Rosenkrans believes the foundation is well positioned to make inroads into the community, noting NJCF also has the support of Mayor Ras Baraka, a former high school principal in Newark.
The two have worked together in the past, and Rosenkrans chaired a political action committee that supported a successful slate of candidates backed by Baraka in this month’s school board election.
A spokesperson for Baraka said the mayor was unavailable to speak to a reporter, who had left messages with his office over several days.
Not everyone is quick to embrace the new effort.
“Thanks, but no thanks,” Newark Teachers Union President John Abeigon said. “We don’t need policy makers from people who are not educators. … The reason the ‘us versus them’ mentality exists — if you want to get rid of that mentality, get rid of ‘them.’ And then there’s only ‘us.'”
Abeigon said charter schools are siphoning hundreds of millions of public tax dollars each year from district schools, and that NJCF simply creates the “illusion” of collaboration.
“It’s just another entity created by themselves, for themselves,” he said, referring to so-called education reformers.
According to a representative for NJCF, City Fund — a national organization which has been described as promoting charter school expansions and “charter-like” schools — has committed $4 million to the foundation. City Fund is backed by former hedge fund manager John Arnold and his wife through the Laura and John Arnold Foundation, as well as by Netflix CEO Reed Hastings through the Hastings Fund.
NJCF plans to raise additional funds through other individuals or groups and will disclose its donors and their contributions annually, the representative said.
NJCF’s board consists of Newark native Everett Johnson, a partner at the Wilentz law firm; Modia Butler, a partner at Mercury Public Affairs and a top adviser to U.S. Sen. Cory Booker (D-N.J.); and Kevin Shafer, a partner with City Fund who previously worked in the Camden school district.
Asked about being backed by City Fund, whose agenda is to expand charter schools, Rosenkrans said NJCF’s goal, in general, is to increase access to high-quality schools in the state’s largest city.
“We think that will come by growing both good charter and good district schools,” he said. “Several years ago, the state approved growth at the city’s highest performing charter schools, and we don’t expect much need for charter growth beyond that.”
By Rosenkrans’ own admission, getting the folks at City Fund on board took some convincing. City Fund has mostly invested in large, urban school systems or in red or purple states with charter-friendly policies.

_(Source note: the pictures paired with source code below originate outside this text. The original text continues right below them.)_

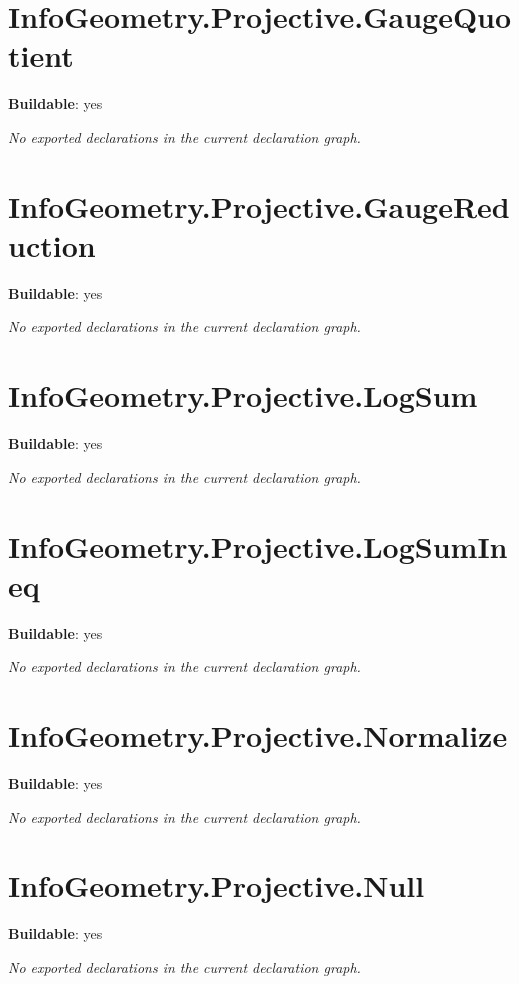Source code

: \section{InfoGeometry.Projective.GaugeQuotient}

\noindent\textbf{Buildable}: yes

\noindent\emph{No exported declarations in the current declaration graph.}

\section{InfoGeometry.Projective.GaugeReduction}

\noindent\textbf{Buildable}: yes

\noindent\emph{No exported declarations in the current declaration graph.}

\section{InfoGeometry.Projective.LogSum}

\noindent\textbf{Buildable}: yes

\noindent\emph{No exported declarations in the current declaration graph.}

\section{InfoGeometry.Projective.LogSumIneq}

\noindent\textbf{Buildable}: yes

\noindent\emph{No exported declarations in the current declaration graph.}

\section{InfoGeometry.Projective.Normalize}

\noindent\textbf{Buildable}: yes

\noindent\emph{No exported declarations in the current declaration graph.}

\section{InfoGeometry.Projective.Null}

\noindent\textbf{Buildable}: yes

\noindent\emph{No exported declarations in the current declaration graph.}

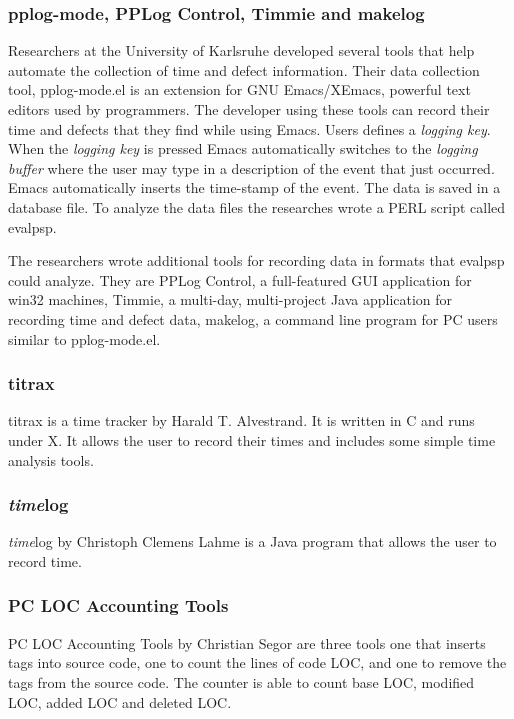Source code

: \subsubsection{pplog-mode, PPLog Control, Timmie and makelog}
Researchers at the University of Karlsruhe developed several tools that help
automate the collection of time and defect information\cite{Resources98}. Their
data collection tool, pplog-mode.el is an extension for GNU
Emacs\cite{GNUEmacs99}/XEmacs\cite{XEmacs99}, powerful text editors used by
programmers.  The developer using these tools can record their time and defects
that they find while using Emacs. Users defines a {\em logging key}.  When the
{\em logging key} is pressed Emacs automatically switches to the {\em logging
  buffer} where the user may type in a description of the event that just
occurred.  Emacs automatically inserts the time-stamp of the event.  The data is
saved in a database file.  To analyze the data files the researches wrote a
PERL script called evalpsp.

The researchers wrote additional tools for recording data in formats that
evalpsp could analyze. They are PPLog Control, a full-featured GUI application
for win32 machines, Timmie, a multi-day, multi-project Java application for
recording time and defect data, makelog, a command line program for PC users
similar to pplog-mode.el.

\subsubsection{titrax}

titrax\cite{Alvestrand99} is a time tracker by Harald T. Alvestrand.  It
is written in C and runs under X.  It allows the user to record their times and
includes some simple time analysis tools.

\subsubsection{{\em time}log}
{\em time}log\cite{Clemens99} by Christoph Clemens Lahme is a Java program
  that allows the user to record time.

\subsubsection{PC LOC Accounting Tools}

PC LOC Accounting Tools\cite{Resources98} by Christian Segor are three
tools one that inserts tags into source code, one to count the lines of code
LOC, and one to remove the tags from the source code. The counter is able to
count base LOC, modified LOC, added LOC and deleted LOC.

Newark is an outlier in City Fund’s investment strategy, he said.
“What I was able to convince them of was that [Newark] is a phenomenal example of what’s possible in a different way: … collaboration and unity rather than strife, acrimony, zero-sum politics,” Rosenkrans said. “You can come into a city with local leadership, a local superintendent, an elected school board, high-performing district schools, high-performing charter schools and make improvements.”